I'm once again writing with a bit of insomnia, but it feels as though it will abate shortly.
The dis-assembly of Meghan's Christmas Tree (which functions, as many things do, as ours) was the big project for the day. I mentioned last year how much I hate the real and metaphorical boxing up of Christmas. That has always been the case, and definitely gets worse with age.
As we boxed the ornaments and removed the fake branches from the fake trunk, I began to say reassuring things in an effort to back Meghan and me off of the emotional cliff to which the re-emergence of the Real World can and does drive both of us at this time every year. The only words that seemed to work for me were old standards. I spun the end of the holidays as a beginning and not an end, as many wise or desperate widows, breakers-up, and newly married grooms do.

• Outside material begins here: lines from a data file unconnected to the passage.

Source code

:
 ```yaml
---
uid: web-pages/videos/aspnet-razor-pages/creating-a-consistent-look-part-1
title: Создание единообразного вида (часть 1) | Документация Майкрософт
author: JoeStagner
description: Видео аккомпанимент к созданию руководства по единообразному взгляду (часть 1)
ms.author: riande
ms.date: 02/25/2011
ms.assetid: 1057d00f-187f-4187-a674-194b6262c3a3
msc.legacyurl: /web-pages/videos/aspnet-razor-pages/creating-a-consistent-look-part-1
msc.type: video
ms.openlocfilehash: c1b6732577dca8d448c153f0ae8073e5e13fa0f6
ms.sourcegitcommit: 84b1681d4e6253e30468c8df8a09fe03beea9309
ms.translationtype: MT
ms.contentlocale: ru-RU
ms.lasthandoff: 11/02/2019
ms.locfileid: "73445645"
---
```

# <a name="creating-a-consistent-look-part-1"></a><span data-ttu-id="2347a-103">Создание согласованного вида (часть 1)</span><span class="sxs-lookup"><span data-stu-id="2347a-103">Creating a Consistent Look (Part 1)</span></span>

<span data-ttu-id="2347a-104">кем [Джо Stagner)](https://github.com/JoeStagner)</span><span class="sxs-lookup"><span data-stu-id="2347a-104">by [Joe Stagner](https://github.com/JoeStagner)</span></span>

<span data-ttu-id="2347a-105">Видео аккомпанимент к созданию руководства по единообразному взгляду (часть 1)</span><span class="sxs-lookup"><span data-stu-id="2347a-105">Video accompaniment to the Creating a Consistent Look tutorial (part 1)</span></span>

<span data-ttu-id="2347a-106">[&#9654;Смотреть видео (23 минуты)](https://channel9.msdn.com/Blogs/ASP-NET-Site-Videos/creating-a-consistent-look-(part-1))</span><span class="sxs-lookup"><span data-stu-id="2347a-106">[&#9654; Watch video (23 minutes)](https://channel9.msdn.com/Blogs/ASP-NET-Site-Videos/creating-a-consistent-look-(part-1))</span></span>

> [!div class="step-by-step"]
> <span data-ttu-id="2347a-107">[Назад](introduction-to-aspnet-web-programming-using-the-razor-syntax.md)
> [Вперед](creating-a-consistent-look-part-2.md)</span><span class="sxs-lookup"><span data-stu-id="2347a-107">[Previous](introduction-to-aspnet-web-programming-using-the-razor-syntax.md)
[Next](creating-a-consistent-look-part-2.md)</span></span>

After giving the psychobabble some time to wear off, I concluded that I am actually quite optimistic about the year just begun. The most obvious cause for optimism is our June 27 wedding, and I am very excited about this. I am quite sure that subject will take up a good bit of the space on my blog for the next several months. But let me simply leave the subject by saying that I feel more genuine excitement, happiness, and peace over my impending wedding to Meghan that I have felt for anything before.
There are many reasons in addition to the wedding that give me reason to be upbeat. I feel like I am in a good professional spot, with many opportunities approaching. I am mentally as clear-headed as I remember being. I am about twenty-five pounds overweight - only some of which can be rightly blamed on the Great Back Trauma of 2008 - but I should be able to begin correcting that in six weeks. My finances are rapidly improving from the beating they took in college, grad school, five years of very poor pay, and two years in Nashville. Socially, I am within a one-hour drive of eighty-percent of my friends and a half-day drive of all of my family.
At a time when almost all news is wary of the future and Blue Monday is just two weeks away, it seems important to remind myself that the time between Christmases has a pretty good bit of promise as well - regardless of what the paper or that blank spot in the den would have me believe.